Attachment #450585 - Flags: review?(ted.mielczarek)
Bee:
We don't have an infinite supply of manpower, which is why we rely so heavily on contributions from people like Chris. We do have a process for accepting patches, which is that they need to be reviewed by a module peer. Chris' patch has not yet been reviewed, so it can't be landed. Hopefully we'll get someone to review it soon and get it landed, since Chris has indeed done some great work here.

Calling people names and casting aspersions is not a great way to convince people to work with you, however.
Assignee: nobody → chrisd.mang
Comment on attachment 450584 [details] [diff] [review]
Patch for non-blocking SOCKS I/O layer updated to reflect new source locations.
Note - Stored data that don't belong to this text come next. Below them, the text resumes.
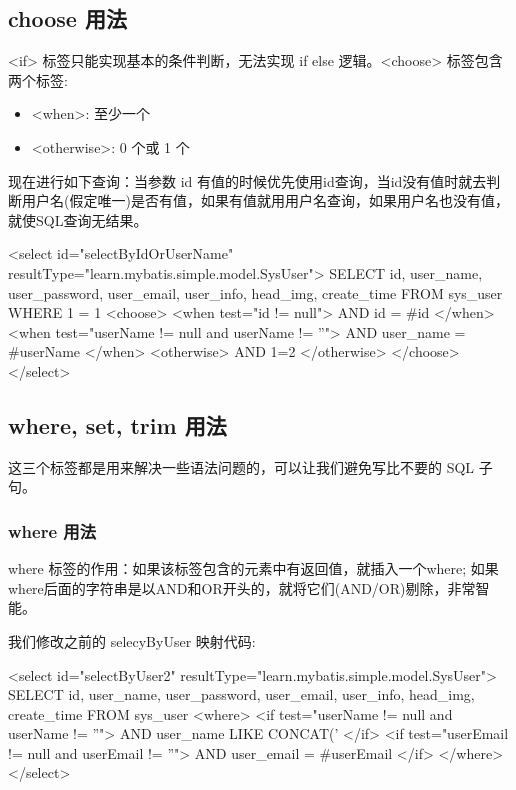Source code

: \subsection{choose 用法}

<if> 标签只能实现基本的条件判断，无法实现 if else 逻辑。<choose> 标签包含两个标签: 
\begin{itemize}
    \item <when>: 至少一个
    \item <otherwise>: 0 个或 1 个
\end{itemize}

现在进行如下查询：当参数 id 有值的时候优先使用id查询，当id没有值时就去判断用户名(假定唯一)是否有值，如果有值就用用户名查询，如果用户名也没有值，就使SQL查询无结果。

\begin{xml}
<select id="selectByIdOrUserName" resultType="learn.mybatis.simple.model.SysUser">
    SELECT id, user_name, user_password, user_email, user_info, head_img, create_time
    FROM sys_user
    WHERE 1 = 1
    <choose>
        <when test="id != null">
            AND id = #{id}
        </when>
        <when test="userName != null and userName != ''">
            AND user_name = #{userName}
        </when>
        <otherwise>
            AND 1=2
        </otherwise>
    </choose>
</select>
\end{xml}

\subsection{where, set, trim 用法}

这三个标签都是用来解决一些语法问题的，可以让我们避免写比不要的 SQL 子句。

\subsubsection*{where 用法}

where 标签的作用：如果该标签包含的元素中有返回值，就插入一个where; 如果where后面的字符串是以AND和OR开头的，就将它们(AND/OR)剔除，非常智能。

我们修改之前的 selecyByUser 映射代码:

\begin{xml}
<select id="selectByUser2" resultType="learn.mybatis.simple.model.SysUser">
    SELECT id, user_name, user_password, user_email, user_info, head_img, create_time
        FROM sys_user
        <where>
            <if test="userName != null and userName != ''">
                AND user_name LIKE CONCAT('%
            </if>
            <if test="userEmail != null and userEmail != ''">
                AND user_email = #{userEmail}
            </if>
        </where>
</select>
\end{xml}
Jason, if you don't have time for this, could you redirect to someone else? I'll review the test changes Chris made.
Attachment #450584 - Flags: review?(jduell.mcbugs)
Status: NEW → ASSIGNED
It's working on NetBSD 5.0.2/Firefox 3.6.3 as well. Any hope to have the patch reviewed and committed to trunk?
Attachment #450584 - Flags: review?(jduell.mcbugs) → review?(michal.novotny)
The problem is that there aren't any SOCKS experts active in the project, so reviewing the patch requires someone to get up to speed on the SOCKS stuff first...

Michal, are you actively working on this?  If so, do you have anything like an ETA?  If not, do we need to find someone else to do it?
I think I can do it on Tuesday/Wednesday.
When will this non-blocking socket patch be applied to official release?
odakim: after it's reviewed, approved, committed, and released. we don't read tea leaves. just be patient. it could take 5 years, or it could be present in the next release, whose date we don't even know.
> odakim: after it's reviewed, approved, committed, and released.
> just be patient

After five years, in which step are we in?!!!!!! 
are we before the first one?!!!! lolol!!!!!!!!!!!!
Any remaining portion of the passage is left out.